# Exercise aim
The response should contain only those lines of the entries below that include the string "cite".

# Recorded data
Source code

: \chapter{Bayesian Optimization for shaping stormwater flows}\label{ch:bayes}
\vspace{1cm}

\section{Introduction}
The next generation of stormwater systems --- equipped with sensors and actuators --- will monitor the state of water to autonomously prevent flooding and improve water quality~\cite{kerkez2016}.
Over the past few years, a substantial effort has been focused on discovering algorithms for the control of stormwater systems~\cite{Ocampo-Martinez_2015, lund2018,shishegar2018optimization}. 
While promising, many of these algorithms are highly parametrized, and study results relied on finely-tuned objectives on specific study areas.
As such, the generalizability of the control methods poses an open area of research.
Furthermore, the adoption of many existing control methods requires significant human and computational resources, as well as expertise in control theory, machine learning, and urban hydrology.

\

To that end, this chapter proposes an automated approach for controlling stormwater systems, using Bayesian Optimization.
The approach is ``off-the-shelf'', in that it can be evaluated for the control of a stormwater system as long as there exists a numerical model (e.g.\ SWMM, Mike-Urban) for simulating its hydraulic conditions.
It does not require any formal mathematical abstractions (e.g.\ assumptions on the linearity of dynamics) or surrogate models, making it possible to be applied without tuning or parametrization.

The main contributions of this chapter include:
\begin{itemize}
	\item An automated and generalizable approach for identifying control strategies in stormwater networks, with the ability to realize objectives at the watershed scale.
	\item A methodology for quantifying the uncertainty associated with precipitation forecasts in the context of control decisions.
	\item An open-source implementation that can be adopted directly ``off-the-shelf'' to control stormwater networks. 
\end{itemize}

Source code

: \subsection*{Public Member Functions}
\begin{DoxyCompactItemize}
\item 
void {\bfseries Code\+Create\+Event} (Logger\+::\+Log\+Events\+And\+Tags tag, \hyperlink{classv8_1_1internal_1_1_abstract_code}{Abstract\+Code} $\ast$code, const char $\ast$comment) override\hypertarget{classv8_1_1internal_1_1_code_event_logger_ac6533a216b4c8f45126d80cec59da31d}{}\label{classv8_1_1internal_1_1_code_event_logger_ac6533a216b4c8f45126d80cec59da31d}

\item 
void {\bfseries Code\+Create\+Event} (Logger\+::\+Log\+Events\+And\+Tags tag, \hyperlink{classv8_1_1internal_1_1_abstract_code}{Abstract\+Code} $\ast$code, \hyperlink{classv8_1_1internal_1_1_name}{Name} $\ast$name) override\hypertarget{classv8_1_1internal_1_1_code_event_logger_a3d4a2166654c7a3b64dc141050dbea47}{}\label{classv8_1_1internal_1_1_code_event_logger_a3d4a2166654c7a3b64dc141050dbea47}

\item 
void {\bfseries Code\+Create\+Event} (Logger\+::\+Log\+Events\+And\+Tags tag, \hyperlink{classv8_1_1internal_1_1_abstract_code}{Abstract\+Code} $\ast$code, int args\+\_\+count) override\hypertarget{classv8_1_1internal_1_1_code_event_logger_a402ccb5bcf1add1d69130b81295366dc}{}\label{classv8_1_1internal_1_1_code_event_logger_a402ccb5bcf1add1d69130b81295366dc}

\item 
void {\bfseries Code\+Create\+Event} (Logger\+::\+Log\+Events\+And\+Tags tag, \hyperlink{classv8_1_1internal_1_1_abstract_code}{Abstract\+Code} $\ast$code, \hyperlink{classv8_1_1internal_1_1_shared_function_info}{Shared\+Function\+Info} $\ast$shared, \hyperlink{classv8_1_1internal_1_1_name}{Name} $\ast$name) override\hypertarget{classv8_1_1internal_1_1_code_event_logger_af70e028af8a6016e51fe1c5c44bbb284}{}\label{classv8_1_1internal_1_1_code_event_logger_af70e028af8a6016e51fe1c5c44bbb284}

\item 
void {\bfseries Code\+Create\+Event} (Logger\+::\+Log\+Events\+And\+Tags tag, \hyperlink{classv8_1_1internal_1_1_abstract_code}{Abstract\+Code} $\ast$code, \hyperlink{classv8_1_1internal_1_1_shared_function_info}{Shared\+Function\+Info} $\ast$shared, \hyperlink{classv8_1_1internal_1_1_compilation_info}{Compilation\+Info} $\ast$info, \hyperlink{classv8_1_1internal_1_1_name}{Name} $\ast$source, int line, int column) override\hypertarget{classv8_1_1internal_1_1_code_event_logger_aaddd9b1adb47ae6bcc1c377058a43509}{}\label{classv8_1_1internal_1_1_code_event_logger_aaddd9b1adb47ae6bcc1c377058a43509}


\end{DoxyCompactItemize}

# Written reply
The next generation of stormwater systems --- equipped with sensors and actuators --- will monitor the state of water to autonomously prevent flooding and improve water quality~\cite{kerkez2016}.
Over the past few years, a substantial effort has been focused on discovering algorithms for the control of stormwater systems~\cite{Ocampo-Martinez_2015, lund2018,shishegar2018optimization}. 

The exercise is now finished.